Mar 10, 2008

Iran: Is The Constitution Worth Its Paper?


The continued incarceration of two trade union leaders show that not even lip service is being paid to Iran’s constitution.

The continued incarceration of two trade union leaders show that not even lip service is being paid to Iran’s constitution.

Below is an article written by Peter Tatchall and published by The Guardian:

Today [6 March 2008] is Free Osanloo Action Day, which will be marked by protests worldwide to demand the release of the imprisoned Iranian trade union leaders, Mansour Osanloo and Mahmoud Salehi.

Independent trade unions are banned in Iran. Only state-sponsored labour councils are permitted and, to ensure their loyalty to the state, there are restrictions on who can stand for election to these councils. They are, in effect, instruments of the state for the purpose of controlling and pacifying worker discontent. This corporatist, anti-union character of the Iranian state bears many of the hallmarks of a fascist regime.

Osanloo and Salehi are not the only victims. In the last three weeks, several workers have been fined and flogged in the city of Sanandaj, according to a report by the National Union of Dismissed and Unemployed Workers of Iran. Their crime? Taking part in May Day celebrations in 2007, which the mullahs deem to be "anti-Islamic."

Today's protest outside the Iranian Embassy in London is a timely solidarity with Osanloo, Salehi and all the workers of Iran. It is coordinated by the International Transport Workers Federation and the International Trade Union Confederation, and supported by the Trades Union Congress and the unions Aslef, GMB, RMT, TSSA, Unison and Unite.

Similar protests are taking place in more than 40 countries worldwide, involving hundreds of thousands of trade union members.

[…]

Both Osanloo and Salehi have suffered sustained persecution by the Iranian authorities for campaigning peacefully and lawfully for workers' rights. They have been beaten, denied medical treatment and imprisoned because of their legitimate activities as trade union organisers.

Mansour Osanlu was jailed on 10 July 2007 and Mahmoud Salehi began his sentence on 9 April 2007.

Amnesty International has declared the men to be prisoners of conscience.

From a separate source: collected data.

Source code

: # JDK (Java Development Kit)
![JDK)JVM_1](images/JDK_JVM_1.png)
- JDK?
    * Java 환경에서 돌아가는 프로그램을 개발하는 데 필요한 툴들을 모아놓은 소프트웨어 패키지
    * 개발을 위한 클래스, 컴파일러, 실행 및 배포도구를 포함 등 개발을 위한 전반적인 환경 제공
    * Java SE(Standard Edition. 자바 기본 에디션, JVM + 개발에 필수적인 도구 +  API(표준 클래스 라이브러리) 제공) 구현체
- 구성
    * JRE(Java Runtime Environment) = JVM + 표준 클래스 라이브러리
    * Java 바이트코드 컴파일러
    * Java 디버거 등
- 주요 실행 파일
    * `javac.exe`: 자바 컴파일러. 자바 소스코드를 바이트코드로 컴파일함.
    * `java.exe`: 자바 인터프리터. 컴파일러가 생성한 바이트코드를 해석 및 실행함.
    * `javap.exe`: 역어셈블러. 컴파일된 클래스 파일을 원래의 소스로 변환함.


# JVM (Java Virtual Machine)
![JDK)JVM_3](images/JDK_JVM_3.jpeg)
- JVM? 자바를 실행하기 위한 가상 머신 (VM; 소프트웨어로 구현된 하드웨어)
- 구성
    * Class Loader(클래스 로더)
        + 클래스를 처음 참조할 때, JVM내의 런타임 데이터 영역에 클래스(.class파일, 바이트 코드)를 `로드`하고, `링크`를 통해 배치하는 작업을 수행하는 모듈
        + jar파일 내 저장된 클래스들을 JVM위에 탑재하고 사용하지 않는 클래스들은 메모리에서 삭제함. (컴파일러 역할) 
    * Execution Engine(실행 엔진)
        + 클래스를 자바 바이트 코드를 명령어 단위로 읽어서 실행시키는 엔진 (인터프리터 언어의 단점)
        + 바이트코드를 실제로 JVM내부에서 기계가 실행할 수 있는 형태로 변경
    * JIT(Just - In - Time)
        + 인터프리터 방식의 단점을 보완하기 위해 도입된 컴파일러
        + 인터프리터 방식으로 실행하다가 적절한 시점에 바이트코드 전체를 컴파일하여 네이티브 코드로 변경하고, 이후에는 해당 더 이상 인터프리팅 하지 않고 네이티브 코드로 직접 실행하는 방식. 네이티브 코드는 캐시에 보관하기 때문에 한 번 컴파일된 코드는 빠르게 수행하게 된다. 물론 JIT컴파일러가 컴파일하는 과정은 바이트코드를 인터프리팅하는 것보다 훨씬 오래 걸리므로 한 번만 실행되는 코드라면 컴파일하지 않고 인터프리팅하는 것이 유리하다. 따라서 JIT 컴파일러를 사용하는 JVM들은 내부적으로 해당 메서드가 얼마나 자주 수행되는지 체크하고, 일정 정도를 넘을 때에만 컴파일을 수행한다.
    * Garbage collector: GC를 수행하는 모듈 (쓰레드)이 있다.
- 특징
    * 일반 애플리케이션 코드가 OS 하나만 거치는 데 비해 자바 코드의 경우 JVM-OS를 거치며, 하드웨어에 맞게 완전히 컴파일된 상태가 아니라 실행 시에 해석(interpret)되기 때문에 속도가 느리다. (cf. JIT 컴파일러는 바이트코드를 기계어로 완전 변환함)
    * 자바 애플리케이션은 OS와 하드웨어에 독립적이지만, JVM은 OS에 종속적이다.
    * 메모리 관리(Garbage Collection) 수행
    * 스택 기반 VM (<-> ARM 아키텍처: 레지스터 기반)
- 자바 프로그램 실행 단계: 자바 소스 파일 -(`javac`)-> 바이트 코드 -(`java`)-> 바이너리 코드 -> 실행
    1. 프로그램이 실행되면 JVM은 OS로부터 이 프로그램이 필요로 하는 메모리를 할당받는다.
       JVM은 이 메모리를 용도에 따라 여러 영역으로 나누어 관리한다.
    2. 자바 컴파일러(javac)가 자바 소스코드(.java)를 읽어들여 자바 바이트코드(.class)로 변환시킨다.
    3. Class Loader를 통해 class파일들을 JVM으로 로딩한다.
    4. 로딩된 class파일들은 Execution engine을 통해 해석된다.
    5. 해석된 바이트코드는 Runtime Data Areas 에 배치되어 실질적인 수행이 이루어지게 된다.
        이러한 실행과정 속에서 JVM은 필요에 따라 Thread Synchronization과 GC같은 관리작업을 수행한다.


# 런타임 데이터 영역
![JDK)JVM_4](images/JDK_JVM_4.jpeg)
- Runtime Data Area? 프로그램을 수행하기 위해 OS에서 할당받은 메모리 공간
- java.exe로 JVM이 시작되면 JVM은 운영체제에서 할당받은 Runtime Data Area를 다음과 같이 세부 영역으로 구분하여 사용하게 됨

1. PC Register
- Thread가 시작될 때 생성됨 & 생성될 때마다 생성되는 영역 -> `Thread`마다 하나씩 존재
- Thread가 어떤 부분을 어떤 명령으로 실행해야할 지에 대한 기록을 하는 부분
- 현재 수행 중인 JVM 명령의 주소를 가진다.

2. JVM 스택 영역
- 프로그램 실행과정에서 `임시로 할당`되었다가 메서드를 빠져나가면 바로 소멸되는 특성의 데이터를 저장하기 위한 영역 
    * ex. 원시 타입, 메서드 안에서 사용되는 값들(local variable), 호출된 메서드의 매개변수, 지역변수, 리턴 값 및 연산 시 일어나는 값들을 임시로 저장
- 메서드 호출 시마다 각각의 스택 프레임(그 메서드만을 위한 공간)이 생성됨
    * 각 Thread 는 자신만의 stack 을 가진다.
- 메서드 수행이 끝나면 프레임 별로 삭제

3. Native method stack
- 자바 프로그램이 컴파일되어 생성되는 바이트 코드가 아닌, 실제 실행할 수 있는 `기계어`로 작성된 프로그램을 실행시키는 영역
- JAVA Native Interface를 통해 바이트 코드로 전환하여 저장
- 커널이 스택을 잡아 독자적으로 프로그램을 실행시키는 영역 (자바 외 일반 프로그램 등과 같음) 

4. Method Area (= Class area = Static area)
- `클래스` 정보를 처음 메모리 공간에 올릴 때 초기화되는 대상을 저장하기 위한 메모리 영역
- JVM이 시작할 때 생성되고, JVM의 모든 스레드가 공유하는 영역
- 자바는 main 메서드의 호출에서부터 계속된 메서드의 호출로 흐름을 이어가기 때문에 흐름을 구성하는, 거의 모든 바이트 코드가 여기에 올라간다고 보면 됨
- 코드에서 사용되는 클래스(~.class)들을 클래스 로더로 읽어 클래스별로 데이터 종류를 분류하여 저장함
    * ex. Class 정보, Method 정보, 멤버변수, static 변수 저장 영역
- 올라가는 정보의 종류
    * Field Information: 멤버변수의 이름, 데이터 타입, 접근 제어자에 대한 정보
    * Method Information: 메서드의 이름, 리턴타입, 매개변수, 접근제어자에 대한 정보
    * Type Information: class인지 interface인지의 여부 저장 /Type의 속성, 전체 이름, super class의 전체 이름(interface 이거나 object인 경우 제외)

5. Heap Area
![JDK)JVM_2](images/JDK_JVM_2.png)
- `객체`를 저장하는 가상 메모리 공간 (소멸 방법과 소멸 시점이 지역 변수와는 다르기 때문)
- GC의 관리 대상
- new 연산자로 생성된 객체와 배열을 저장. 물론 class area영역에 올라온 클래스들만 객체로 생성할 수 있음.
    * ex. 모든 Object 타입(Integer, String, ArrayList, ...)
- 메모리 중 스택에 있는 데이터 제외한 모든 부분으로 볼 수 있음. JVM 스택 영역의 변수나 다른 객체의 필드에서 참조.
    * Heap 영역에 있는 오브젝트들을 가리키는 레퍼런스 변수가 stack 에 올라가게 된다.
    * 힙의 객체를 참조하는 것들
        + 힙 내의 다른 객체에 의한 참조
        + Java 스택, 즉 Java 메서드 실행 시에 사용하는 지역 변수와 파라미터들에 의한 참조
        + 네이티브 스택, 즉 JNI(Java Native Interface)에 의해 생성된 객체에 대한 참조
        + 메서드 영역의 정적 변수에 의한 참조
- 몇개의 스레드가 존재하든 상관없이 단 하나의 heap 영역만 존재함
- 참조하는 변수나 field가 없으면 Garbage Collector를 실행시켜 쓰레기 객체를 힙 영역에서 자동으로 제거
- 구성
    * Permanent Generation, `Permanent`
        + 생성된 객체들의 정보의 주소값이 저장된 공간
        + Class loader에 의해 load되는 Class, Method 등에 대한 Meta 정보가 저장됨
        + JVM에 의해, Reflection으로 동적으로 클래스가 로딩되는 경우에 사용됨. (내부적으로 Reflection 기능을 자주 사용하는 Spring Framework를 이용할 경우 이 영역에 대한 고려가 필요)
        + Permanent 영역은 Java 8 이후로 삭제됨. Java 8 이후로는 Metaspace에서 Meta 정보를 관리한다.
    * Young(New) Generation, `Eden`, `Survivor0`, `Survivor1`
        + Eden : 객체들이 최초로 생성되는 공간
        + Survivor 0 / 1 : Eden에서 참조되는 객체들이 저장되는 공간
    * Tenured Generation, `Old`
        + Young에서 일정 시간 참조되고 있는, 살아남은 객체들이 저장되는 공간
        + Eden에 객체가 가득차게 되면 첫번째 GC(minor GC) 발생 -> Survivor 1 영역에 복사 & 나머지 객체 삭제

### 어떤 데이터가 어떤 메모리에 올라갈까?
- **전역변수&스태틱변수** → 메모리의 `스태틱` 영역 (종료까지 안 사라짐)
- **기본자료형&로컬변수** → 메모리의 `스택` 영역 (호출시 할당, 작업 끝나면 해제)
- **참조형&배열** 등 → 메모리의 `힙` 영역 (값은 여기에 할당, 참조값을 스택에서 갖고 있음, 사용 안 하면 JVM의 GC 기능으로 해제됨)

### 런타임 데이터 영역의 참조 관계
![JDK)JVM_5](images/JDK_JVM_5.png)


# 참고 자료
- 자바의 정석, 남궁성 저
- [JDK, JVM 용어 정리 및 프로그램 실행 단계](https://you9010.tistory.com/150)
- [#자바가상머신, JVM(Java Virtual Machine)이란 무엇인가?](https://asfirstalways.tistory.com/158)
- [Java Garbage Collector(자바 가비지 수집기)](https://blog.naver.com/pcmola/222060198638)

The trade union campaign group, LabourStart, is urging people worldwide to write to the Iranian leader, Ayatollah Khamenei, to urge their release. You can sign the LabourStart petition here:

http://www.labourstart.org/cgi-bin/solidarityforever/show_campaign.cgi?c=339

Mansour Osanloo is the head of the Tehran and Suburbs Bus Company trade union. He spent nine months in detention in 2005 and 2006 for his union activities. Last July [2007], while bailed and awaiting trial, he was seized, beaten, abducted and incarcerated in Tehran's notorious hell-hole, Evin Prison. He has been refused medical treatment and his health is deteriorating.

Mansour Osanloo's union is not recognised by the Iranian authorities. It has been subject to repeated harassment. In January 2006, around 1,000 members were arrested for going on strike to demand union recognition and Osanloo's release from an earlier period of detention.

Mahmoud Salehi is spokesman for the Organisational Committee to Establish Trade Unions, a former President of the Saqez Bakery Workers' Association and co-founder of the Coordinating Committee to Form Workers' Organisations.

He was arrested after a peaceful demonstration to celebrate May Day 2004 but subsequently released on bail. In 2005 he was sentenced to five years imprisonment and three years internal exile. At his trial his union activities and meetings with foreign unions were cited as evidence against him. His conviction was then overturned but after a retrial he was sentenced on 11 November 2006 to four years' imprisonment for "conspiring to commit crimes against national security", later reduced to one year's imprisonment and a three-year suspended sentence. He was jailed again in April last year [2007].

[…]

Tehran stands accused of flagrant violation of its professed commitment to honour international labour and human rights law.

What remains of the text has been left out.